Data excerpts Start Marker

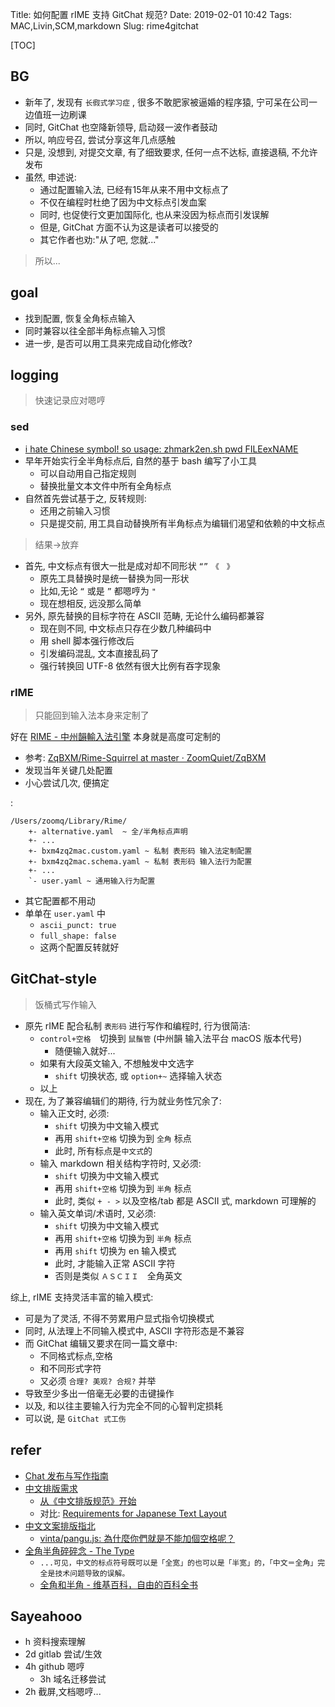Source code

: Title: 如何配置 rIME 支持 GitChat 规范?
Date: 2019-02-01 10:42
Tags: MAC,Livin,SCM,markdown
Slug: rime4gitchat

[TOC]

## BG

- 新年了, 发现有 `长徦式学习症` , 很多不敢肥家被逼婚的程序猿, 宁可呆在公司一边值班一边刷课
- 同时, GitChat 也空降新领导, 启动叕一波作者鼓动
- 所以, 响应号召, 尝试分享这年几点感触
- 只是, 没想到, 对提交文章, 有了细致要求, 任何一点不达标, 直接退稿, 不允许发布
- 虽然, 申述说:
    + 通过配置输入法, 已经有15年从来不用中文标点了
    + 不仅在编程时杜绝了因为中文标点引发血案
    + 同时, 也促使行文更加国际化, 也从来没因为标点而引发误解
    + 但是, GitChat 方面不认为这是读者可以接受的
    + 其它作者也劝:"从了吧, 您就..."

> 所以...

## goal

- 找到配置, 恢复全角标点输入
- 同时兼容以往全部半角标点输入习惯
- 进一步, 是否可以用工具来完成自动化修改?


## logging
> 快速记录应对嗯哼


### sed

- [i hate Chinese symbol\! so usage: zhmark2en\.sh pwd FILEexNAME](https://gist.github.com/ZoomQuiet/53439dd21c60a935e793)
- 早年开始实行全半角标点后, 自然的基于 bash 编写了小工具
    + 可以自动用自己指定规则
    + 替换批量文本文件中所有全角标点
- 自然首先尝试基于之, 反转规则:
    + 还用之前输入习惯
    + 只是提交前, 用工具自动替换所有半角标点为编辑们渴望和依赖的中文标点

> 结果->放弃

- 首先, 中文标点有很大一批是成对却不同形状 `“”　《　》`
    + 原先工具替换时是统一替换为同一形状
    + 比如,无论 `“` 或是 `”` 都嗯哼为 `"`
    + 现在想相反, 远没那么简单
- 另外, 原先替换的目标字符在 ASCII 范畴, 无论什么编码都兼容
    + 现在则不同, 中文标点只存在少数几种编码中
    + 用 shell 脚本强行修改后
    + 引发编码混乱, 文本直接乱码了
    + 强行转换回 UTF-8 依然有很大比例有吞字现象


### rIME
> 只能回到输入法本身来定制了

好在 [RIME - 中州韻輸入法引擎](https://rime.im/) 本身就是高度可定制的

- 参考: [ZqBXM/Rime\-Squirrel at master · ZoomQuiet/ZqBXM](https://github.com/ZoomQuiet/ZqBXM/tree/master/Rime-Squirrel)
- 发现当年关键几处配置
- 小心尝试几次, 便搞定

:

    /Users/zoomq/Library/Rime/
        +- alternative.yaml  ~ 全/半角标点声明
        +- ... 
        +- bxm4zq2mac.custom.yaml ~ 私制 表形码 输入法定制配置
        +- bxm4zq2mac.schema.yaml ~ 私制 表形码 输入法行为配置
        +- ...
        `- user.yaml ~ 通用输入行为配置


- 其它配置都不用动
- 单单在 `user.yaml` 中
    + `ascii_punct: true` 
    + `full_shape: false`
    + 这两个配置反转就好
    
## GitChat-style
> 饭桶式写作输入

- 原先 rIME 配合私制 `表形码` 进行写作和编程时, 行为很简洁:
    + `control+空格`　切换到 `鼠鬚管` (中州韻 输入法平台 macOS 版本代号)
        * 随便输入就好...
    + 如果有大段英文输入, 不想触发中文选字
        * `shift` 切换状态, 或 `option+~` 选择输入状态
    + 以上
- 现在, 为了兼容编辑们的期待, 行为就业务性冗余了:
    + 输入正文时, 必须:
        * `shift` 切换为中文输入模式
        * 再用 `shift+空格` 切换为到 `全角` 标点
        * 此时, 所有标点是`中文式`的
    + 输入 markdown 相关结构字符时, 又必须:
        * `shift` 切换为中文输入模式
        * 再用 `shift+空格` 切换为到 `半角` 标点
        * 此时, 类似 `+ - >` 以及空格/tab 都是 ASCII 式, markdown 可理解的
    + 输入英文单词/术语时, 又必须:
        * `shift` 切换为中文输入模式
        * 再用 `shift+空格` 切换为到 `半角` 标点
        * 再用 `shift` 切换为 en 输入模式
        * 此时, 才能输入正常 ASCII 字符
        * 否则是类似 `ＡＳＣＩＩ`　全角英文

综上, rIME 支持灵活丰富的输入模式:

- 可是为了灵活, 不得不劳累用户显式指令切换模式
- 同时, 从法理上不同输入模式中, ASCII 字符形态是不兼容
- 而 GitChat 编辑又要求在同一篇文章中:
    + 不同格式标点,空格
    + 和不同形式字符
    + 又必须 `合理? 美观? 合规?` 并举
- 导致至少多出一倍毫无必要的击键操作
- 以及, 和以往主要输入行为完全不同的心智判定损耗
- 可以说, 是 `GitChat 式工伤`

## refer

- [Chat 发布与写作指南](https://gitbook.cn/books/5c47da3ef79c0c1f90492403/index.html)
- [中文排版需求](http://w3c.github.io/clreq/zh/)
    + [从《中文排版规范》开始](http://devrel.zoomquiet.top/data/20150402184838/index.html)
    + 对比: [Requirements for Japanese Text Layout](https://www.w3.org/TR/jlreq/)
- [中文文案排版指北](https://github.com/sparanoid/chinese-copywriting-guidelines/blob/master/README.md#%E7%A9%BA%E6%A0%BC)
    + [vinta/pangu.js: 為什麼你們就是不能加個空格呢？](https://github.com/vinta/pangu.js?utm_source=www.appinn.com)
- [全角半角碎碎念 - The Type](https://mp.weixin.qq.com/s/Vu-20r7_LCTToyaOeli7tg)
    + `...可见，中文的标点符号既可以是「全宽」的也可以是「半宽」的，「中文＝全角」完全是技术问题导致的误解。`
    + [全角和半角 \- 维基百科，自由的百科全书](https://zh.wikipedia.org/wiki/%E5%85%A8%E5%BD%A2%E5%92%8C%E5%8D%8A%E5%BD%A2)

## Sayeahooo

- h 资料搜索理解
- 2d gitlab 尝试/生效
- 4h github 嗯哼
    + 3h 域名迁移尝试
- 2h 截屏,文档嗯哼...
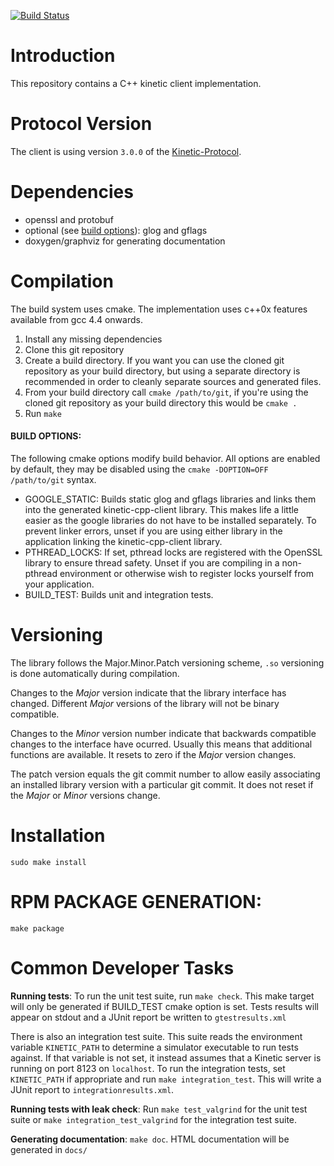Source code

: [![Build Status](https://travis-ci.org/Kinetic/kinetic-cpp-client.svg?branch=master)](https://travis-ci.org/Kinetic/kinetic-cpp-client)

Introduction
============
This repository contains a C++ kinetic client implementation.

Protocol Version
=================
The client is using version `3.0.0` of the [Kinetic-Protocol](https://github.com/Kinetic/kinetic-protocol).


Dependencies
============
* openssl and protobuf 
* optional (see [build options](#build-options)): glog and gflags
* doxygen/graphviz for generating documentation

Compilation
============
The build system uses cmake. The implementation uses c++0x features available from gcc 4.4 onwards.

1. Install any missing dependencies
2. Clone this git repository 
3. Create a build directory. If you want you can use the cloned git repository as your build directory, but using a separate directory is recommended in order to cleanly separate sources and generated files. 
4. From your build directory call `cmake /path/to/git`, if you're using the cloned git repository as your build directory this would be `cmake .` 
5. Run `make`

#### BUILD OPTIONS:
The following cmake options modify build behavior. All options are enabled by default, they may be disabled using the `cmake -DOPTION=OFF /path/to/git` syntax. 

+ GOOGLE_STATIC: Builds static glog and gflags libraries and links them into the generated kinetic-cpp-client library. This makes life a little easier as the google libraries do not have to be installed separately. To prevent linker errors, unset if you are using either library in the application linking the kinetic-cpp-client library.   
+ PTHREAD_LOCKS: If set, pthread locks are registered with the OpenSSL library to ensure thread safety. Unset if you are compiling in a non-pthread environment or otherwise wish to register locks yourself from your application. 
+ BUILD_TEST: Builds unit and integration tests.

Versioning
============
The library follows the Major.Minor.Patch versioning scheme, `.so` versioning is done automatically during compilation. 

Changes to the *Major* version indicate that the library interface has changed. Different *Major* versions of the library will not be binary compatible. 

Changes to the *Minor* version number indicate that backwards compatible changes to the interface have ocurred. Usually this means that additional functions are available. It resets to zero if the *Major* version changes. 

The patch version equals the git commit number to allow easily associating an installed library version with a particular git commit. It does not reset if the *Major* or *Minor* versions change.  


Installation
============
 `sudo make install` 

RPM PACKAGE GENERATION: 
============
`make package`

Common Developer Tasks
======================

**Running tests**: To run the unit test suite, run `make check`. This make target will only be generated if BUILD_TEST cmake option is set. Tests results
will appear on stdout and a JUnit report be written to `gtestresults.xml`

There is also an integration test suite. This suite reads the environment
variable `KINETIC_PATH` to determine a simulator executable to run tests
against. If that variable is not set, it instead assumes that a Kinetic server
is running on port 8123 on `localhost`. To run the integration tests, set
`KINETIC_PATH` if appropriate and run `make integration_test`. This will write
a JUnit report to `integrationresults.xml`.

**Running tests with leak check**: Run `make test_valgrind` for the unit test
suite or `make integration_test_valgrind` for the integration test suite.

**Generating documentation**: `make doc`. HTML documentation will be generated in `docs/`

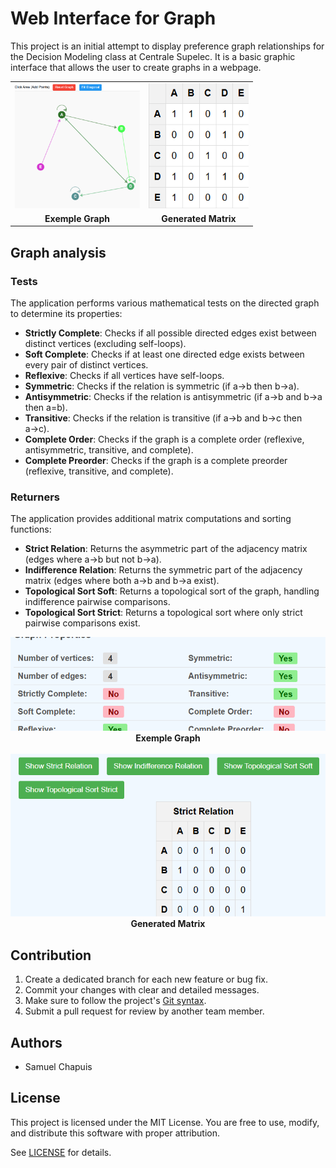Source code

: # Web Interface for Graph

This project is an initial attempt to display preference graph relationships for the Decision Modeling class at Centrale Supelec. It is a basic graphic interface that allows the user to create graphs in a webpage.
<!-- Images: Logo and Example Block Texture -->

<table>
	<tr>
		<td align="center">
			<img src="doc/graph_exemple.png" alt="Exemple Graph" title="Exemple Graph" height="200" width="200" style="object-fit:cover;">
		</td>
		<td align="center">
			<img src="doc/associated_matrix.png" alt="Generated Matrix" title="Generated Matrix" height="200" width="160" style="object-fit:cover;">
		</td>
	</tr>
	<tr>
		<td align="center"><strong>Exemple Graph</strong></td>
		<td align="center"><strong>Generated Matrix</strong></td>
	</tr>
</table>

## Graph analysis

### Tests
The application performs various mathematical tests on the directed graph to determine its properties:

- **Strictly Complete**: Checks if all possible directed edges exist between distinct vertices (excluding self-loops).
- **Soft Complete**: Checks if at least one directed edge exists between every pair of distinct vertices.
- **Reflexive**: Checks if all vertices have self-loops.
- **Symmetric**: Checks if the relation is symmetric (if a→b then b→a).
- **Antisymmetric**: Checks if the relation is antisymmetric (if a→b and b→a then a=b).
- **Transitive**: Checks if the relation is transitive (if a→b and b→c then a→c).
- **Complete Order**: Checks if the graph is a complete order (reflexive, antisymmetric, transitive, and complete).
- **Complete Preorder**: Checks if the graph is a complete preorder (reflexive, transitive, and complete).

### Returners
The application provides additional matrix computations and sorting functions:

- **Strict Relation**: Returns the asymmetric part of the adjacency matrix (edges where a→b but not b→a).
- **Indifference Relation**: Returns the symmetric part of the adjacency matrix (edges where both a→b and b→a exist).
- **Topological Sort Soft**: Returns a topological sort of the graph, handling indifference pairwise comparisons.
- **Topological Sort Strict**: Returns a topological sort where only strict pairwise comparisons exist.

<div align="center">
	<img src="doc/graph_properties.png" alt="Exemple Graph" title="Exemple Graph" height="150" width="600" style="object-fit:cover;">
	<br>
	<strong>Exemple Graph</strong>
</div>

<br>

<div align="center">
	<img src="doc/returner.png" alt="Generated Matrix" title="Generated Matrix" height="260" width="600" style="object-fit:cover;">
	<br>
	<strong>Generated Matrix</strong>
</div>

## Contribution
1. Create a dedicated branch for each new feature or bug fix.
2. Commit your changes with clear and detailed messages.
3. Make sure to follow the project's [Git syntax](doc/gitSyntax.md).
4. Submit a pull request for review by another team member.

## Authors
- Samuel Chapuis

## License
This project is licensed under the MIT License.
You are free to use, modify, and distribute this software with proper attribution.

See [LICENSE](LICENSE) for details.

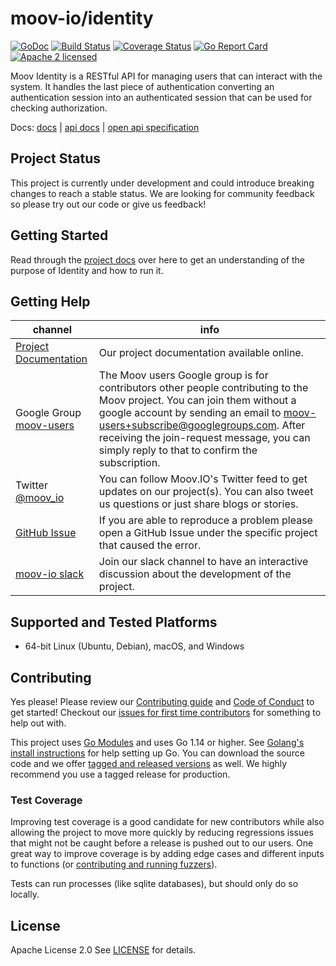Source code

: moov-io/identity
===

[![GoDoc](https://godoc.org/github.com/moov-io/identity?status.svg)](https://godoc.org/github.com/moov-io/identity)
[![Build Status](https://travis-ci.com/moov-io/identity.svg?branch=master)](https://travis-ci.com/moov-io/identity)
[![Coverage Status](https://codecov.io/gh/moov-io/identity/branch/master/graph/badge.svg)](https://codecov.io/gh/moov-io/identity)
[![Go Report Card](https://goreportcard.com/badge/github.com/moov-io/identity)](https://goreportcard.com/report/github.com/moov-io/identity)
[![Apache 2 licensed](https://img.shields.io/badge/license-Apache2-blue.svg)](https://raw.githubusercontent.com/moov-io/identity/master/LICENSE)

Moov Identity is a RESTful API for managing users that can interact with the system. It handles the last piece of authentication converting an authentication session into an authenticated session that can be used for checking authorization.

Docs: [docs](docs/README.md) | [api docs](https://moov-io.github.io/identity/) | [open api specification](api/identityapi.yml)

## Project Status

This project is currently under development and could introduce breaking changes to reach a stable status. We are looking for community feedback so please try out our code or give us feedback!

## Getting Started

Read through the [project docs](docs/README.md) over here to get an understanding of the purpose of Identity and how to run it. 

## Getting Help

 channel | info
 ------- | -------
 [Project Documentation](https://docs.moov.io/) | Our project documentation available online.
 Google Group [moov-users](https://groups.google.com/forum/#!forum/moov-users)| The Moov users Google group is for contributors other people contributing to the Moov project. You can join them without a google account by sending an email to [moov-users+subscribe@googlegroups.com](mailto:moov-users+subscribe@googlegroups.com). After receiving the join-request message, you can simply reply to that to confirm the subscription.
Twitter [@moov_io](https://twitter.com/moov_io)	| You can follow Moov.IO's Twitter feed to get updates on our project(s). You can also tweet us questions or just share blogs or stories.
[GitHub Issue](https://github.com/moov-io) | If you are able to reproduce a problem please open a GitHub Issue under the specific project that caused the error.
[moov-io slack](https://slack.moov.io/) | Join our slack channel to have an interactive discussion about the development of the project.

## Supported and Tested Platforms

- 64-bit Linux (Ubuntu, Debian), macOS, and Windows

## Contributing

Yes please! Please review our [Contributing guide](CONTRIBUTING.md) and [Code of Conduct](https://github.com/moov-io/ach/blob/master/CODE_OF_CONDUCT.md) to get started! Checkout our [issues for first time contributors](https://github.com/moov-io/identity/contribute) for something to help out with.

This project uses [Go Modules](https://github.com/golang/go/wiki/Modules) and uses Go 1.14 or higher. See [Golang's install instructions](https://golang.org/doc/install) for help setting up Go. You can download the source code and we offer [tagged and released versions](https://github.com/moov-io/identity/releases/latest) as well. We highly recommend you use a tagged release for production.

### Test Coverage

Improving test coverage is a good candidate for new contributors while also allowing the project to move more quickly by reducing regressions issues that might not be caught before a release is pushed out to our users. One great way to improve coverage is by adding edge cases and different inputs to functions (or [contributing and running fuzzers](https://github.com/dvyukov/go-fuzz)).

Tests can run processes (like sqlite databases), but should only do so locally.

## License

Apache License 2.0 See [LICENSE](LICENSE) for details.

Data excerpts End Marker

- The task
Each line in the data that holds the string "additional" should be found and copied.

- Completed task
Changes to the *Minor* version number indicate that backwards compatible changes to the interface have ocurred. Usually this means that additional functions are available. It resets to zero if the *Major* version changes. 
The application provides additional matrix computations and sorting functions:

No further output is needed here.